Walter was born in Leytonstone on 6th May 1891 and joined the Ilford County High School before 1904. He later completed his education at Clark’s College, Ilford and became a clerk in the Law Union and Rock Insurance Company, Chancery Lane, London.

He was the son of Walter and Emily Aldous, who lived at 26 Christchurch Road, Ilford.  His father worked as a Commercial Clerk. Walter became a member of the St. Clement’s Choir, Ilford, secretary of the Young Men’s Guild Athletic Club and a member of the Ilford Cricket Club. He was unmarried when he died.

Having been pronounced unfit for military service at the outbreak of war in August 1914, he joined the Special Constables. Then, in January 1916, he was deemed fit for service and enlisted at Duke Road for the London Regiment (Artists Rifles). By 21st June 1916, he was serving with the Expeditionary Force in France, in the build up to the Battle of the Somme. He was Private No. 5652, in the 2nd/13th Battalion (Artists’ Rifles) London Regiment (Territorial Force).

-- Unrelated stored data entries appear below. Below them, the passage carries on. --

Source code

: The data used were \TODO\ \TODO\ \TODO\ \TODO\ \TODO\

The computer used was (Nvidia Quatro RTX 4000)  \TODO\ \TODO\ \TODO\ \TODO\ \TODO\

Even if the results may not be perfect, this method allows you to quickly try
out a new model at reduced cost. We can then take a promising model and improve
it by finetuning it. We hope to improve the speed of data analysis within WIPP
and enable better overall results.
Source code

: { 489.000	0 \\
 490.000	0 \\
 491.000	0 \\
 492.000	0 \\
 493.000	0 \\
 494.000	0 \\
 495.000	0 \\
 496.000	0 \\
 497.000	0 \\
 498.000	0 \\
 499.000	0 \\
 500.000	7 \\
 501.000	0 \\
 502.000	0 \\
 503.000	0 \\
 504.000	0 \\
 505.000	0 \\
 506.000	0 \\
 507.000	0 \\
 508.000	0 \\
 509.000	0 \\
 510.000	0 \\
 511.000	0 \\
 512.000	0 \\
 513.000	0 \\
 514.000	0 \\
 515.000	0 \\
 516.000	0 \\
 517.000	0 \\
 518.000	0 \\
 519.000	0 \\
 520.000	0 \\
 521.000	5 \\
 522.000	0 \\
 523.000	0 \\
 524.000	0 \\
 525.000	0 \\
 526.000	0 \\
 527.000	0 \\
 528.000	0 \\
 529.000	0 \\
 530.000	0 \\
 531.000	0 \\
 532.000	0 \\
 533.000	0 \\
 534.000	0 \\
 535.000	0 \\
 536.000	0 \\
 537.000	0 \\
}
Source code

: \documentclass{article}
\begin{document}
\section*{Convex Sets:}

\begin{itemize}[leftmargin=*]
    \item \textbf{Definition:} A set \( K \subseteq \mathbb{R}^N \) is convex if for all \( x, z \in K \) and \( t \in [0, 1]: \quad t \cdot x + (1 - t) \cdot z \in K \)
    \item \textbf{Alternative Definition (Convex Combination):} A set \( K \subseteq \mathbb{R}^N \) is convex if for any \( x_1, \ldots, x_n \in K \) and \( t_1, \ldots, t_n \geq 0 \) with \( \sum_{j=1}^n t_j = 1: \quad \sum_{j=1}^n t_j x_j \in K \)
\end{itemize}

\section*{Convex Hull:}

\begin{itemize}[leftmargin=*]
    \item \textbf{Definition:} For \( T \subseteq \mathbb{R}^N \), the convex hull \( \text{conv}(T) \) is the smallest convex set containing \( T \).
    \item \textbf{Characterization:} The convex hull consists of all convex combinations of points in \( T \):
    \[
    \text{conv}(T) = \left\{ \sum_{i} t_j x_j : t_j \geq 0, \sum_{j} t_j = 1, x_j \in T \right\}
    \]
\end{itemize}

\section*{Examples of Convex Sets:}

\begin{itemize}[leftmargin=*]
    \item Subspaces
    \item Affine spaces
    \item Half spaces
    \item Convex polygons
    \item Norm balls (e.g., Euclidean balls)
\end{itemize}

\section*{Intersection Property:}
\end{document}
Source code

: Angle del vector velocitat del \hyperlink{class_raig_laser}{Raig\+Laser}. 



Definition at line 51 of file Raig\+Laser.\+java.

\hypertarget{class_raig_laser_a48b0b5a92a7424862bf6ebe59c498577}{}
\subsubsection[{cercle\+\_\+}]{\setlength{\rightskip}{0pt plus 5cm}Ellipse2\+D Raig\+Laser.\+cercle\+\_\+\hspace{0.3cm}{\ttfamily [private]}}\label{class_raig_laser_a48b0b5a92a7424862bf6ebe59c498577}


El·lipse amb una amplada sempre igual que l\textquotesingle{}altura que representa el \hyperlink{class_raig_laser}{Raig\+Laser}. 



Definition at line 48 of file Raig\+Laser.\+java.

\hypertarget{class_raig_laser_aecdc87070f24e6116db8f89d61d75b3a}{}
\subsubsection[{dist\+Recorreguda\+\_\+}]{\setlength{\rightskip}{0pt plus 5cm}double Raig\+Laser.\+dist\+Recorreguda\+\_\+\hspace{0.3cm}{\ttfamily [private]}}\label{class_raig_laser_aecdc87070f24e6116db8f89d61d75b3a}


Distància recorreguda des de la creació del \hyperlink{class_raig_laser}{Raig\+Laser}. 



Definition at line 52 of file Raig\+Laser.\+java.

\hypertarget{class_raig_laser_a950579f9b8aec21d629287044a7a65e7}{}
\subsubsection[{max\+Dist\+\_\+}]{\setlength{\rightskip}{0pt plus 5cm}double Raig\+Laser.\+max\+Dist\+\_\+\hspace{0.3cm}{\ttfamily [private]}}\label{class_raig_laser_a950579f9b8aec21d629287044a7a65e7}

In the Autumn 1916 edition of the school magazine, C.H.S.I. Chronicles, the headmaster wrote the following;

“Walter Aldous, killed in the “Somme Push,” was in the Artists, but went to France for war experience, and was attached to the 2nd London (Regiment). He wrote to me back in July telling me that he had been flung bodily across a trench by a bomb from a mortar, but had escaped with a severe headache. He was due back for the completion of his training for commission on a date a few days after that on which he was killed by a sniper’s bullet. He was an only son- the only child of his parents in fact. Our sympathy with them is too deep for words.”

The Du Ruvigny Roll of Honour records that he was killed near Souchez on 15th September 1916, following being shot by a sniper while on sentry duty in an observation post. He was buried in Maroeuil British Cemetery, north-west of Arras. His captain wrote: “He performed every duty with conspicuous cheerfulness.”

Research by Andrew Emeny, History Teacher at ICHS

Sources:

Ancestry.com

ICHS school records and magazines

The Du Rivigny Roll of Honour

Commonwealth War Graves Commission

Note

Ilford County High School started life as the Park Higher Grade School in 1901 in Balfour Road, Ilford. It was renamed Ilford County High School (or initially County High School, Ilford) in the years after the school’s management was transferred from Ilford School Board to Essex Education Committee in 1904.